§ **Exercise objective**: Whenever a line below includes the word "median", copy that line.

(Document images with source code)
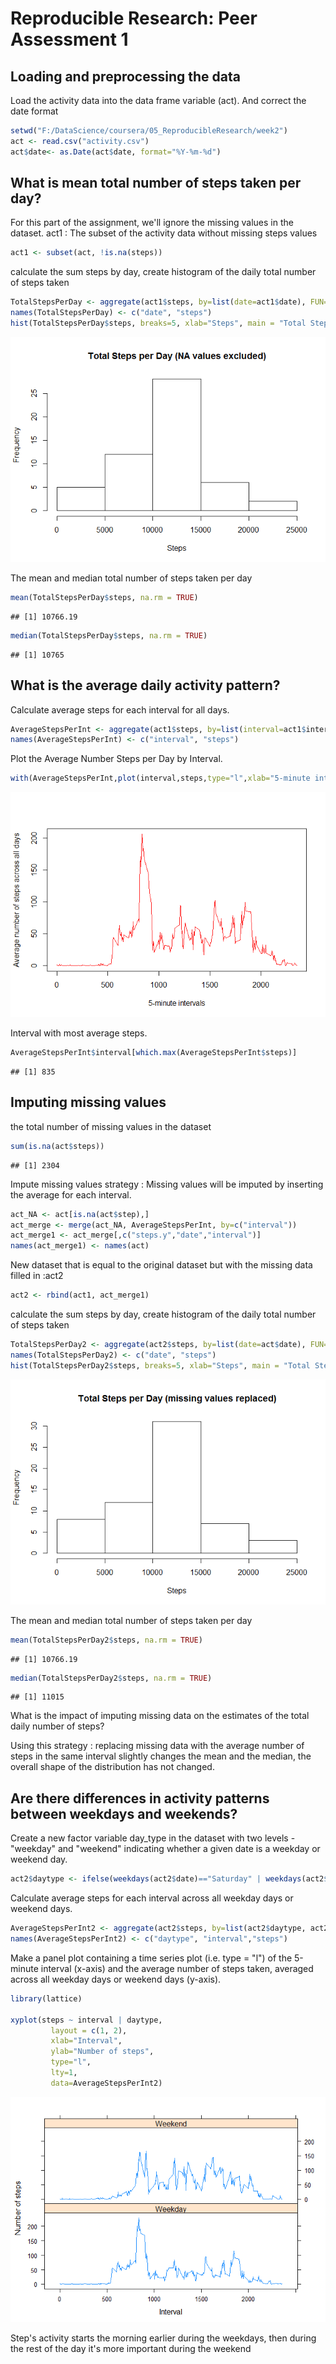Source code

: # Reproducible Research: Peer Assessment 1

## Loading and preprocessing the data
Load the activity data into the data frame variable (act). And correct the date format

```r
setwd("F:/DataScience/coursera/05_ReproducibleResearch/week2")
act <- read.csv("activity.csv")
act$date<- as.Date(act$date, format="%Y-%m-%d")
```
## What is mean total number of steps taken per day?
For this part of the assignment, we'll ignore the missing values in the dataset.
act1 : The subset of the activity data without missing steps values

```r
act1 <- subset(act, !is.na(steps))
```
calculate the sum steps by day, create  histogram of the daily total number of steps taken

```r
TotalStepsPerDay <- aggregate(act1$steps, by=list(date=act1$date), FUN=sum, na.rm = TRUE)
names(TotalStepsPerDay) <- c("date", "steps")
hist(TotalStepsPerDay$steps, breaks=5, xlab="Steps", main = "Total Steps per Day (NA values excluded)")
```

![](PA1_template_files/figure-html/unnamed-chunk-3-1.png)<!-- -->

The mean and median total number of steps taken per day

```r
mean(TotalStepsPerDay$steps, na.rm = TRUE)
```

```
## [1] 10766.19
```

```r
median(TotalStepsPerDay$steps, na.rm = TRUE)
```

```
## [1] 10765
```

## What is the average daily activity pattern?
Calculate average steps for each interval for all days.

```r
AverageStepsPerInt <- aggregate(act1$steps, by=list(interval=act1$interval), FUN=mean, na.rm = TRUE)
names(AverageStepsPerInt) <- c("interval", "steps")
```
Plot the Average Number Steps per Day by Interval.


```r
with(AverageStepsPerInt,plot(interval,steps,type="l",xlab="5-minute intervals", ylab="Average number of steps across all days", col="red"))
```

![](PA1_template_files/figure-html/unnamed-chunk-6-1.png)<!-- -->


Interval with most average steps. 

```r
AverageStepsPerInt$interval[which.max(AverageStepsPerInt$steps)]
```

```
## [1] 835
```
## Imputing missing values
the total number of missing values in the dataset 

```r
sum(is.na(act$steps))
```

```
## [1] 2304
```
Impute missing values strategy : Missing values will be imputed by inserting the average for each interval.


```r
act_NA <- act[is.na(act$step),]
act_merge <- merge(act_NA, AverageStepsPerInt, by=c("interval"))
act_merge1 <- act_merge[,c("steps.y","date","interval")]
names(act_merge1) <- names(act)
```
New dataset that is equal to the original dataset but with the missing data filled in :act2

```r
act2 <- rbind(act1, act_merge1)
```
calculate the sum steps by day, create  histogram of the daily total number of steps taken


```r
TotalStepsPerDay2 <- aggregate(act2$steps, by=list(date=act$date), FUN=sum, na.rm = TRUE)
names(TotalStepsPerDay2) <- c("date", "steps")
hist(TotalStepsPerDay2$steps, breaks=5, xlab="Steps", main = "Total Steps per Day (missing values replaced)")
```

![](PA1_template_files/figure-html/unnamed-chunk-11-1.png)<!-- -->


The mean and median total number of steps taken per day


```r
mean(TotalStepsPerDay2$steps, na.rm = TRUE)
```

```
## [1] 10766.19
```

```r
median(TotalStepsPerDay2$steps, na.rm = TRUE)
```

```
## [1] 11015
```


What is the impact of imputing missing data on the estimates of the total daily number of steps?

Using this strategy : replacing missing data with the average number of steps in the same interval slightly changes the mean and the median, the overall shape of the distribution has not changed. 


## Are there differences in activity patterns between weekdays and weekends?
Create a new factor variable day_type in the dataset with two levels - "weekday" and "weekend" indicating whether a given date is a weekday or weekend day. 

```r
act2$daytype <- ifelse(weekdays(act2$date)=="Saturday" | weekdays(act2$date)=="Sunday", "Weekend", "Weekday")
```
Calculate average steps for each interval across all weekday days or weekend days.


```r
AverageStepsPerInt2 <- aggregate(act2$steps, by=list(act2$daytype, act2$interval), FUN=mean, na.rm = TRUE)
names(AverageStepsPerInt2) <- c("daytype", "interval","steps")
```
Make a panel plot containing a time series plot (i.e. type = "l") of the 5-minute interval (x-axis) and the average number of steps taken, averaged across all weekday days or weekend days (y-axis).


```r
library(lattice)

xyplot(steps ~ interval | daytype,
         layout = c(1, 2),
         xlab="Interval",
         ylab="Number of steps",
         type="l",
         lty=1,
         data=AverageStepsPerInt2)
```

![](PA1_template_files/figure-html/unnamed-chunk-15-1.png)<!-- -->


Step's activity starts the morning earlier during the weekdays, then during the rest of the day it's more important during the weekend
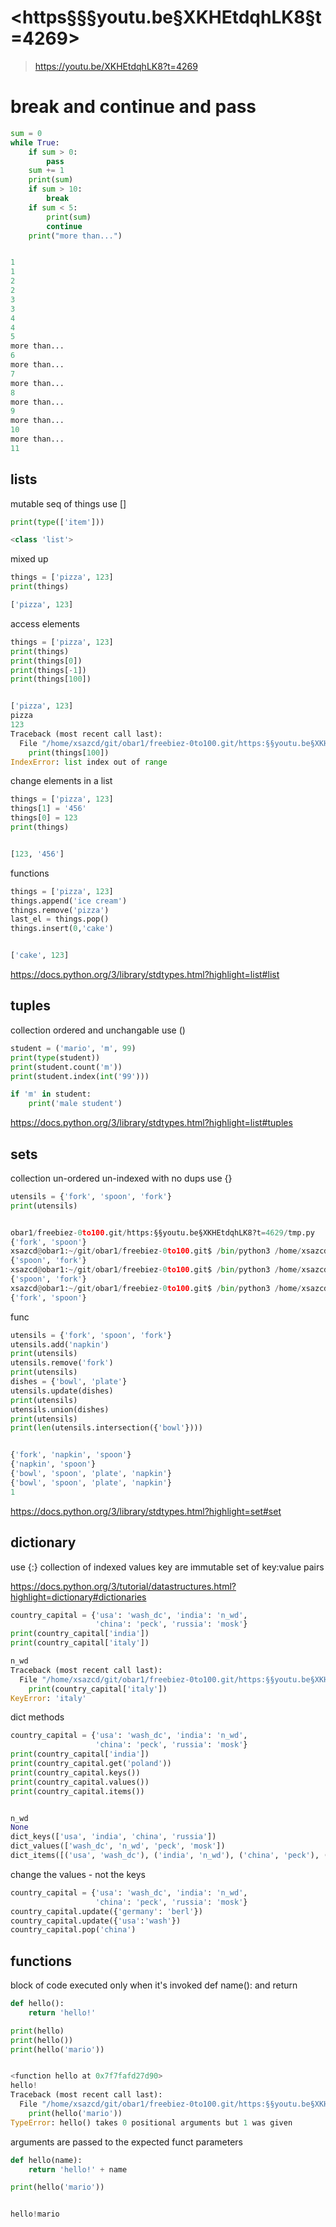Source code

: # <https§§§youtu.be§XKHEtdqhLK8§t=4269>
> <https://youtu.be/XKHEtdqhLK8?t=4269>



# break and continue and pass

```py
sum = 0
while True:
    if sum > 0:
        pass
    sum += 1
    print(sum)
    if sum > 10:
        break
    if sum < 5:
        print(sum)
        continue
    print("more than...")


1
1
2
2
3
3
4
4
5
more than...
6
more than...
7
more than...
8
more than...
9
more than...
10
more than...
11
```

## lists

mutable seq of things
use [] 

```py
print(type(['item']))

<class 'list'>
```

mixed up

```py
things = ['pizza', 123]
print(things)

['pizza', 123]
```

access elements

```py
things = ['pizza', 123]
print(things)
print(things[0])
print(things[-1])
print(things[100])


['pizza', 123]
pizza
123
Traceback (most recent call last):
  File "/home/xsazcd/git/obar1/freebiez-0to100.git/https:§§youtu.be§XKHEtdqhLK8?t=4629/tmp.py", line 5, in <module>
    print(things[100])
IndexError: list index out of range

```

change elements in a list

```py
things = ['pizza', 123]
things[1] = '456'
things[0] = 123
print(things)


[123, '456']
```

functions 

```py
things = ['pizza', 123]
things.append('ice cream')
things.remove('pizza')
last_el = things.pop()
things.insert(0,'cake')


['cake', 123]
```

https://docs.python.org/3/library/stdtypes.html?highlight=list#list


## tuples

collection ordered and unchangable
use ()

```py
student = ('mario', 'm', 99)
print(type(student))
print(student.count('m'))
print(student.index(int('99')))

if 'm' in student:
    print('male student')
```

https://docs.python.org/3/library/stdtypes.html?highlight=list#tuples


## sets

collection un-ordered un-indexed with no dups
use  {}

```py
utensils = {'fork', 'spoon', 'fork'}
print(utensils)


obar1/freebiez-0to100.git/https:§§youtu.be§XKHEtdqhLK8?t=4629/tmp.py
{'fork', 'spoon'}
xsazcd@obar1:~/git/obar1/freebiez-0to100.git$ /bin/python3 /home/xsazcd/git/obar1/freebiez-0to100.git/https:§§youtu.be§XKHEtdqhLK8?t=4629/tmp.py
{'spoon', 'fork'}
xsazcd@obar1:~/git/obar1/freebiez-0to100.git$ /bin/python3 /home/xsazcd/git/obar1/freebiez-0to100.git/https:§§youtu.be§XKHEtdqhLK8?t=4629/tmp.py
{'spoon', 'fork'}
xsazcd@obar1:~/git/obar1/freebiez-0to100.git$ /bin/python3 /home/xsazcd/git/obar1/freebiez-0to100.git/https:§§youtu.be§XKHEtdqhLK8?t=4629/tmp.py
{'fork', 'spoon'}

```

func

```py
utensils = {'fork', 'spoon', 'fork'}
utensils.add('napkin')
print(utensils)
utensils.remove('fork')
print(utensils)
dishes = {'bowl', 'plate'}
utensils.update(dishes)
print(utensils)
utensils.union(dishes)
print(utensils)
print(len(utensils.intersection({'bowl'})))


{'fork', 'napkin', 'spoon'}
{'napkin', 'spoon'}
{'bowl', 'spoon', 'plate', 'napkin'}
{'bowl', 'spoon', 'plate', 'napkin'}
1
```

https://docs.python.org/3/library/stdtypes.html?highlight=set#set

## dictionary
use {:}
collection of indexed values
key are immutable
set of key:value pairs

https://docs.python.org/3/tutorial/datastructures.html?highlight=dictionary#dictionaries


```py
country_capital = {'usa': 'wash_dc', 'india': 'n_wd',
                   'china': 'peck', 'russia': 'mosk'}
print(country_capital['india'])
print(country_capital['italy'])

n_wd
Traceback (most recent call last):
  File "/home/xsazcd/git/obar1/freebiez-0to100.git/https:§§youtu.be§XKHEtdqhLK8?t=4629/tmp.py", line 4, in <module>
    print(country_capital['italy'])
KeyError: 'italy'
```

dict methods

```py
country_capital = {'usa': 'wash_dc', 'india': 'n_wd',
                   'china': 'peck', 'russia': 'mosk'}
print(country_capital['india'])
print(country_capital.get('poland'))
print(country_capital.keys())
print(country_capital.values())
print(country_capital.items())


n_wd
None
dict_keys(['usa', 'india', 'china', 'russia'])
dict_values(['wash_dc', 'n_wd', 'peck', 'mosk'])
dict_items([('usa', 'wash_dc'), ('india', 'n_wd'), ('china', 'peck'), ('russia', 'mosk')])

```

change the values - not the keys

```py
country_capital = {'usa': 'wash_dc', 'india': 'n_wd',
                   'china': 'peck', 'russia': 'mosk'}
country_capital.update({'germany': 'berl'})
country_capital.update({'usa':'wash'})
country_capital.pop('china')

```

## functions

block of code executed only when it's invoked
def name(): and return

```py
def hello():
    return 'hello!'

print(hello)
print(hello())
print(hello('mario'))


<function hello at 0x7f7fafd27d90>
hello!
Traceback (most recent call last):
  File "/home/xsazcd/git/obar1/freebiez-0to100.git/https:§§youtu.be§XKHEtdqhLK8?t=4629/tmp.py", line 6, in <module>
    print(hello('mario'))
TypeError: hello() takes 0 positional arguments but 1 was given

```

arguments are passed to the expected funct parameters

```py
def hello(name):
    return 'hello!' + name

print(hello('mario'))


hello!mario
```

§ **Final answer**:
The mean and median total number of steps taken per day
median(TotalStepsPerDay$steps, na.rm = TRUE)
The mean and median total number of steps taken per day
median(TotalStepsPerDay2$steps, na.rm = TRUE)
Using this strategy : replacing missing data with the average number of steps in the same interval slightly changes the mean and the median, the overall shape of the distribution has not changed. 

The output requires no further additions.